Modulus ambiguus is a species of sea snail, a marine gastropod mollusc in the family Modulidae.

==Description==
The length of the shell attains 8 mm, its diameter 5 mm.

(Original description in French) The shell is umbilicate, solid, and turbinate. The conoidal spire is moderately elevated, comprising four convex whorls separated by a bordered suture. Above the suture, a funicle (a cord-like or rope-like structure) is present, which transitions into a prominently projecting keel on the body whorl. The embryonic whorls are smooth, while subsequent whorls are adorned with strong, arched, and very prominent axial ribs that impart a gibbous appearance, along with very irregular decurrent cords. Under magnification, numerous oblique growth striae are also observable.

The base of the body whorl, below the peripheral cord where the axial ribs terminate, features three large cords separated by interspaces approximately as wide as the cords themselves.
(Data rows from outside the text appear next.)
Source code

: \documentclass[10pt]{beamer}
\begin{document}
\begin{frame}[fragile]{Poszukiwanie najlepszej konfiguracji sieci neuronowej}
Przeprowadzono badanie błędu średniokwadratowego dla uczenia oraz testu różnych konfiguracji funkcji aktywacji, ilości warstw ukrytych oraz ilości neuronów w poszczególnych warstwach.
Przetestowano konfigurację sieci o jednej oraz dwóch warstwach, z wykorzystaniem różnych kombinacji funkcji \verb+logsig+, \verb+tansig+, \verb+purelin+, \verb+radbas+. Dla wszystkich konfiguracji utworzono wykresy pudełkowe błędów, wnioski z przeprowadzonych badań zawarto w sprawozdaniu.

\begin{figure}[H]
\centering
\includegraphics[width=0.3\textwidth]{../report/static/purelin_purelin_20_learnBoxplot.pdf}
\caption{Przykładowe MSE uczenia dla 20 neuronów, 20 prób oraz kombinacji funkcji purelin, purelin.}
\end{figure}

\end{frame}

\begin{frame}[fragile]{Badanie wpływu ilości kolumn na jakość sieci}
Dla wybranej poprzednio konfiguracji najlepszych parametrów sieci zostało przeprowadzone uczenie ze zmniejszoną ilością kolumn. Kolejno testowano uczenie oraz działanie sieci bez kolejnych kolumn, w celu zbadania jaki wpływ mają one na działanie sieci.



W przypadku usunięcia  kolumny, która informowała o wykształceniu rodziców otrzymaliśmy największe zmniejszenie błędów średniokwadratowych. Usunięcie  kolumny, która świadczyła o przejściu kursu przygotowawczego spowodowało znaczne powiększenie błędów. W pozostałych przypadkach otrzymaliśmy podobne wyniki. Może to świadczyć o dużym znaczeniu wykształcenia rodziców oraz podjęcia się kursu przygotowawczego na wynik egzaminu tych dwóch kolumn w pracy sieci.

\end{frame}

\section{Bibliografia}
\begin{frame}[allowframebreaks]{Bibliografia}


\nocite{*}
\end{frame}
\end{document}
Closer to the umbilicus, three additional, much weaker, and more closely spaced cords are present.

The aperture is subquadrangular (somewhat square). The columella is arched and terminates basally in a strong transverse fold. The outer lip is arched and plicate on its inner side.

The shell's coloration is whitish, obscurely maculated with brown. The peripheral cord and the large basal cords are rather distinctly articulated with brown.

==Distribution==
This marine species occurs in the Atlantic Ocean off Cape Verde.